Negrão espera "afirmação de uma alternativa" longe do bloco central

Candidato à liderança da bancada do PSD recusou entrar em polémica com Hugo Soares

O candidato à liderança da bancada do PSD Fernando Negrão rejeitou hoje entrar em polémica com Hugo Soares e defendeu que o Congresso social-democrata será de "afirmação de uma alternativa" ao Governo, afastando-se de uma ideia de bloco central.

"O que espero deste Congresso é a afirmação de uma alternativa a quem nos governa atualmente, porque os portugueses e a democracia precisam de uma alternativa, isso é fundamental para o regular funcionamento do Estado de Direito e para que o país seja mais bem governado", defendeu Fernando Negrão.
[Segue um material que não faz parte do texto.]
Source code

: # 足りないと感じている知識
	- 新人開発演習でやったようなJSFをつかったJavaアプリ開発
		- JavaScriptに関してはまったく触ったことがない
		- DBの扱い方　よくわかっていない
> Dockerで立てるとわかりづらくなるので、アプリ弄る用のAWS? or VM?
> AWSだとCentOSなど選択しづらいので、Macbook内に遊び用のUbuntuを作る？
À chegada ao Centro de Congressos de Lisboa para o 37.º Congresso do PSD, Fernando Negrão foi questionado sobre o seu papel enquanto líder parlamentar num eventual bloco central e afastou esse cenário: "Estamos tão longe disso, porque no parlamento o que nós vamos fazer é precisamente avançar para a construção dessa alternativa a quem nos governa atualmente".
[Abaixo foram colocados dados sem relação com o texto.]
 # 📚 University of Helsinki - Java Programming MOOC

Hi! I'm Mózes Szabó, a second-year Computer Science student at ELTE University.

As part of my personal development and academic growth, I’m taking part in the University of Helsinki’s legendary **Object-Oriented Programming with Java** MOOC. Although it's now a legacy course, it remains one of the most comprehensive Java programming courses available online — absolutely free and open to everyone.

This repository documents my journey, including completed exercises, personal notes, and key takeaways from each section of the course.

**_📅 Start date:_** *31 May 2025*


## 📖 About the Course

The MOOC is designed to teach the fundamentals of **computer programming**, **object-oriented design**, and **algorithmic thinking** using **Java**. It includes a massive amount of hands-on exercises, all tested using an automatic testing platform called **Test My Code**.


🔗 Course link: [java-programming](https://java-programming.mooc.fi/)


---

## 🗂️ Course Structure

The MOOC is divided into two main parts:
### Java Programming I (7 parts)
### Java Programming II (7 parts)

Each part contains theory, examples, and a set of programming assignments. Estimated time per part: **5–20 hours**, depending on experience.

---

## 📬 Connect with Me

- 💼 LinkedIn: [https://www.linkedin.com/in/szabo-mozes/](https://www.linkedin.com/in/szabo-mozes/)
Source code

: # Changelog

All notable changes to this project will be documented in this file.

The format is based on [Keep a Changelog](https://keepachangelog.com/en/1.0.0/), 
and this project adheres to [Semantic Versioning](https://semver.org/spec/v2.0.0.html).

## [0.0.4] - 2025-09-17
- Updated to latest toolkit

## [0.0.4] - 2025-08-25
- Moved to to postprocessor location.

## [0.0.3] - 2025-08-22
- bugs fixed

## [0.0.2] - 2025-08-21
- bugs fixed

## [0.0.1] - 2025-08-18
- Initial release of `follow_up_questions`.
Negrão disse ter "a certeza" de que a posição do novo líder, Rui Rio, será de "afirmação do PSD como uma verdadeira alternativa".

"Há muitos portugueses a olhar para o PSD e à espera de que isso aconteça e vai acontecer, com certeza", declarou.
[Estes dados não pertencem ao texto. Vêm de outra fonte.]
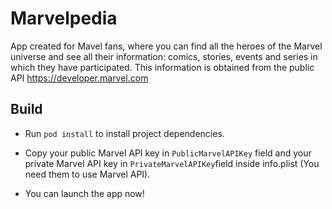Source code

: # Marvelpedia

App created for Mavel fans, where you can find all the heroes of the Marvel universe and see all their information: comics, stories, events and series in which they have participated. This information is obtained from the public API https://developer.marvel.com

## Build

- Run `pod install` to install project dependencies.

- Copy your public Marvel API key in `PublicMarvelAPIKey` field and your private Marvel API key in `PrivateMarvelAPIKey`field inside info.plist (You need them to use Marvel API).

- You can launch the app now!
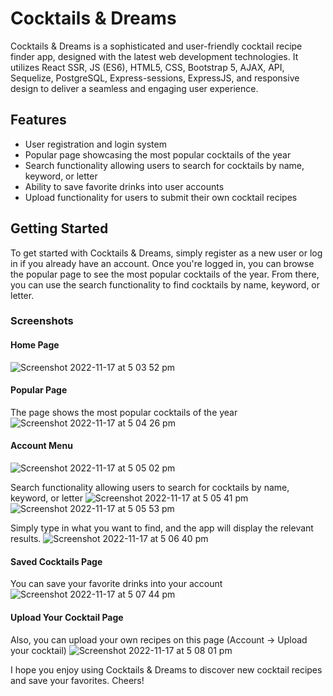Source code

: # Cocktails & Dreams

Cocktails & Dreams is a sophisticated and user-friendly cocktail recipe finder app, designed with the latest web development technologies. It utilizes React SSR, JS (ES6), HTML5, CSS, Bootstrap 5, AJAX, API, Sequelize, PostgreSQL, Express-sessions, ExpressJS, and responsive design to deliver a seamless and engaging user experience.

## Features
- User registration and login system
- Popular page showcasing the most popular cocktails of the year
- Search functionality allowing users to search for cocktails by name, keyword, or letter
- Ability to save favorite drinks into user accounts
- Upload functionality for users to submit their own cocktail recipes

## Getting Started
To get started with Cocktails & Dreams, simply register as a new user or log in if you already have an account. Once you're logged in, you can browse the popular page to see the most popular cocktails of the year. From there, you can use the search functionality to find cocktails by name, keyword, or letter.

### Screenshots
#### Home Page
![Screenshot 2022-11-17 at 5 03 52 pm](https://user-images.githubusercontent.com/90598699/202408314-80968c92-25d5-48b2-b123-627627f5f5b9.png)

#### Popular Page
The page shows the most popular cocktails of the year
![Screenshot 2022-11-17 at 5 04 26 pm](https://user-images.githubusercontent.com/90598699/202409372-93a4170b-fabb-4ab4-b279-c0562ca2df78.png)


#### Account Menu
![Screenshot 2022-11-17 at 5 05 02 pm](https://user-images.githubusercontent.com/90598699/202409686-22d498d3-aade-4c04-80fd-06b641395a47.png)

Search functionality allowing users to search for cocktails by name, keyword, or letter
![Screenshot 2022-11-17 at 5 05 41 pm](https://user-images.githubusercontent.com/90598699/202409860-dc214d33-2ddf-45d3-9143-093e6d39a81b.png)
![Screenshot 2022-11-17 at 5 05 53 pm](https://user-images.githubusercontent.com/90598699/202409886-9a078c4a-d803-45af-826e-9cb162d90487.png)

Simply type in what you want to find, and the app will display the relevant results.
![Screenshot 2022-11-17 at 5 06 40 pm](https://user-images.githubusercontent.com/90598699/202410134-e9920401-0eaf-4b6c-959f-d9c612622132.png)

#### Saved Cocktails Page
You can save your favorite drinks into your account
![Screenshot 2022-11-17 at 5 07 44 pm](https://user-images.githubusercontent.com/90598699/202410371-9bd8affe-55bd-4e13-a90e-e085133d6f96.png)

#### Upload Your Cocktail Page
Also, you can upload your own recipes on this page (Account -> Upload your cocktail) 
![Screenshot 2022-11-17 at 5 08 01 pm](https://user-images.githubusercontent.com/90598699/202410587-dd187fa4-d3db-4586-8748-b27c94e257dc.png)


I hope you enjoy using Cocktails & Dreams to discover new cocktail recipes and save your favorites. Cheers!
O candidato à liderança da bancada recusou falar das críticas que Hugo Soares lhe dirigiu sobre os contactos que manteve com Rui Rio: "Com certeza que o dr. Hugo Soares também teve os seus contactos, cada um tem os seus, não vale a pena entrarmos por esse caminho da crítica dos contactos de cada um".

Questionado sobre se confia numa votação expressiva na sua candidatura à presidência do grupo parlamentar do PSD, Negrão disse acreditar que terá uma votação que lhe permitirá vir a ser o futuro líder da bancada do PSD.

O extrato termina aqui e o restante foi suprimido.